Netanyahu has his own personal justifications for resuming and continuing the war, primarily his continued rule and an attempt to evade trial on serious corruption charges. From the outset of the war, following the October 7 attack, Netanyahu set two goals: eliminating Hamas and returning the Israeli captives. He thus appeared to have set a high bar for ending the war, as military experts and analysts warned at the time that these two goals were contradictory and unachievable. This warning proved to be true until the ceasefire two months ago. With the exception of the deaths of tens of thousands of Gazans and the massive destruction in the Gaza Strip, Israel has neither eliminated Hamas nor recovered all of its captives throughout the year and a half of war.
Israel claims that the resumption of the war aims to soften Hamas's position in the negotiations, thus making Netanyahu appear as if he wants to stop the war and recover the prisoners, while Hamas is the one refusing to do so. However, it turns out that Netanyahu is setting an impossible condition that Hamas cannot agree to: disarming and agreeing to the exile of its members abroad.
With the resumption of the war, Israel reiterated the same two goals—eliminating Hamas and recovering the prisoners—and that this would be achieved through "military pressure," as if the war, which had lasted a year and a half, had not been a military one. Netanyahu also stated that negotiations would now be conducted under fire, as if they had not been conducted in this manner before January 19.
Israel's two goals in the war have been the same since the beginning of this war, and it has not achieved them since October 7, 2023. Israeli military experts and analysts now also assert that these goals are contradictory.
What next?
The continuation of the war means that the war is an end in itself, intended to kill more Palestinians and inflict further destruction on the Gaza Strip.
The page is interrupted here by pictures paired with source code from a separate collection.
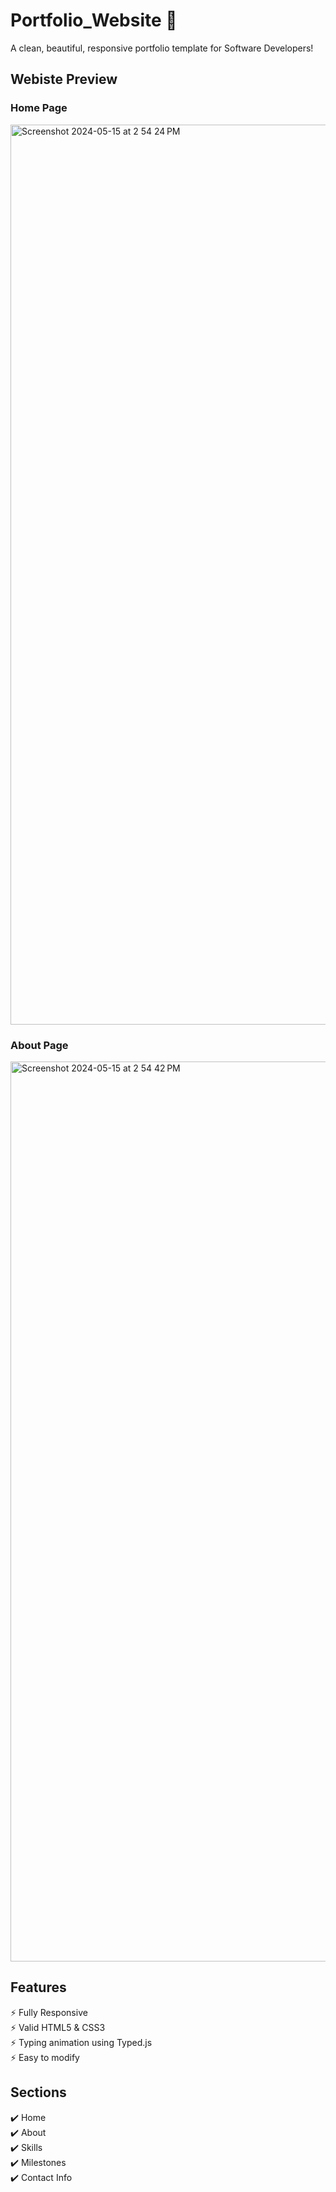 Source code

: # Portfolio_Website 📖
A clean, beautiful, responsive portfolio template for Software Developers!

## Webiste Preview

### Home Page
<img width="1440" alt="Screenshot 2024-05-15 at 2 54 24 PM" src="https://github.com/user-attachments/assets/ddb3ffc8-9011-40b2-a261-25e0f1274d4c">

### About Page
<img width="1440" alt="Screenshot 2024-05-15 at 2 54 42 PM" src="https://github.com/user-attachments/assets/739d76d9-3363-4d2a-91b8-7aa13f32da5a">

## Features

⚡️ Fully Responsive <br>
⚡️ Valid HTML5 & CSS3 <br>
⚡️ Typing animation using Typed.js <br>
⚡️ Easy to modify <br>

## Sections

✔️ Home <br>
✔️ About <br>
✔️ Skills <br>
✔️ Milestones <br>
✔️ Contact Info <br>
It will also lead to the deaths of more Israelis, particularly soldiers, while difficulties in recruiting reserve forces are currently emerging, according to Israeli media. There have also been cases, albeit few so far, of officers refusing military service in protest against the resumption of the war without the return of prisoners from Gaza.
Expectations in Israel are that the social rift and division will widen and deepen. This has already become evident in the mass demonstrations of recent days, which demanded the return of the prisoners, which would mean a ceasefire. Israel's international standing will also decline further after the leaders of pro-Israel European countries, such as Germany, called for an end to the war.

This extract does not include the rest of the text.